**Action item**
Only the records, exactly as written, belong in the answer; pictures do not.

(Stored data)
-- Opening Marker --

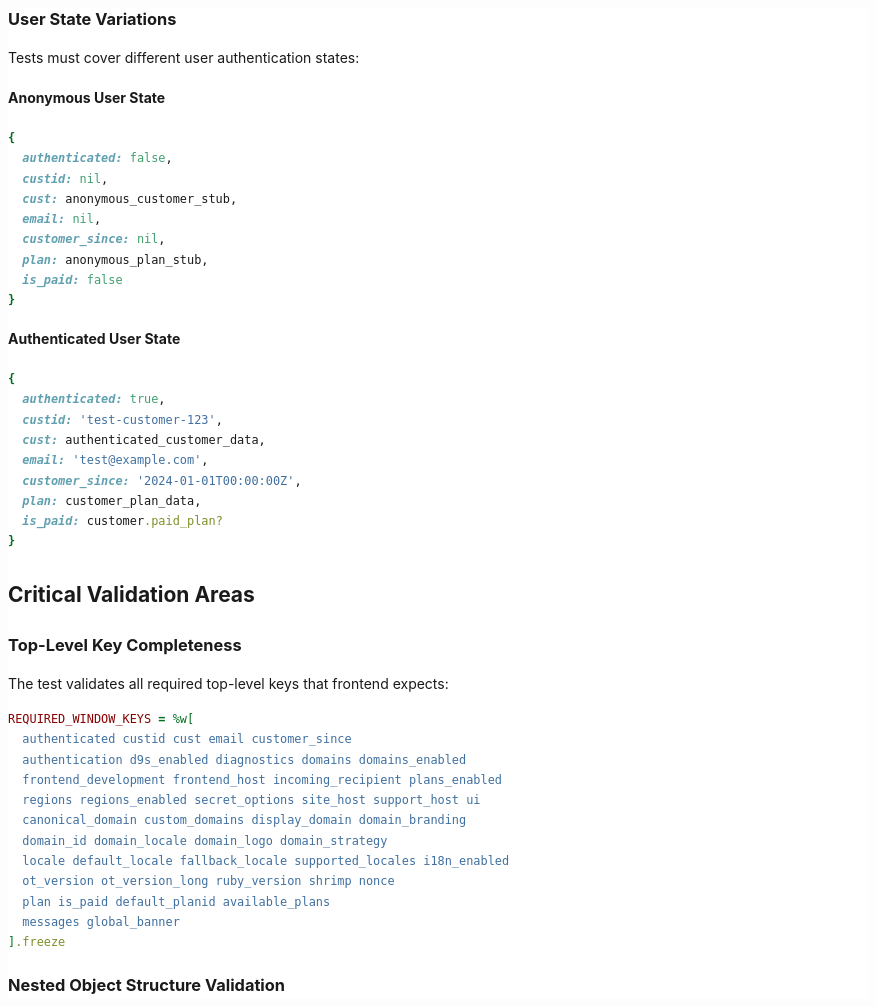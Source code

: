 ### User State Variations
Tests must cover different user authentication states:

#### Anonymous User State
```ruby
{
  authenticated: false,
  custid: nil,
  cust: anonymous_customer_stub,
  email: nil,
  customer_since: nil,
  plan: anonymous_plan_stub,
  is_paid: false
}
```

#### Authenticated User State
```ruby
{
  authenticated: true,
  custid: 'test-customer-123',
  cust: authenticated_customer_data,
  email: 'test@example.com',
  customer_since: '2024-01-01T00:00:00Z',
  plan: customer_plan_data,
  is_paid: customer.paid_plan?
}
```

## Critical Validation Areas

### Top-Level Key Completeness
The test validates all required top-level keys that frontend expects:

```ruby
REQUIRED_WINDOW_KEYS = %w[
  authenticated custid cust email customer_since
  authentication d9s_enabled diagnostics domains domains_enabled
  frontend_development frontend_host incoming_recipient plans_enabled
  regions regions_enabled secret_options site_host support_host ui
  canonical_domain custom_domains display_domain domain_branding
  domain_id domain_locale domain_logo domain_strategy
  locale default_locale fallback_locale supported_locales i18n_enabled
  ot_version ot_version_long ruby_version shrimp nonce
  plan is_paid default_planid available_plans
  messages global_banner
].freeze
```

### Nested Object Structure Validation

-- Closing Marker --

**Solved problem**
Source code

: ### User State Variations
Tests must cover different user authentication states:

#### Anonymous User State
```ruby
{
  authenticated: false,
  custid: nil,
  cust: anonymous_customer_stub,
  email: nil,
  customer_since: nil,
  plan: anonymous_plan_stub,
  is_paid: false
}
```

#### Authenticated User State
```ruby
{
  authenticated: true,
  custid: 'test-customer-123',
  cust: authenticated_customer_data,
  email: 'test@example.com',
  customer_since: '2024-01-01T00:00:00Z',
  plan: customer_plan_data,
  is_paid: customer.paid_plan?
}
```

## Critical Validation Areas

### Top-Level Key Completeness
The test validates all required top-level keys that frontend expects:

```ruby
REQUIRED_WINDOW_KEYS = %w[
  authenticated custid cust email customer_since
  authentication d9s_enabled diagnostics domains domains_enabled
  frontend_development frontend_host incoming_recipient plans_enabled
  regions regions_enabled secret_options site_host support_host ui
  canonical_domain custom_domains display_domain domain_branding
  domain_id domain_locale domain_logo domain_strategy
  locale default_locale fallback_locale supported_locales i18n_enabled
  ot_version ot_version_long ruby_version shrimp nonce
  plan is_paid default_planid available_plans
  messages global_banner
].freeze
```

### Nested Object Structure Validation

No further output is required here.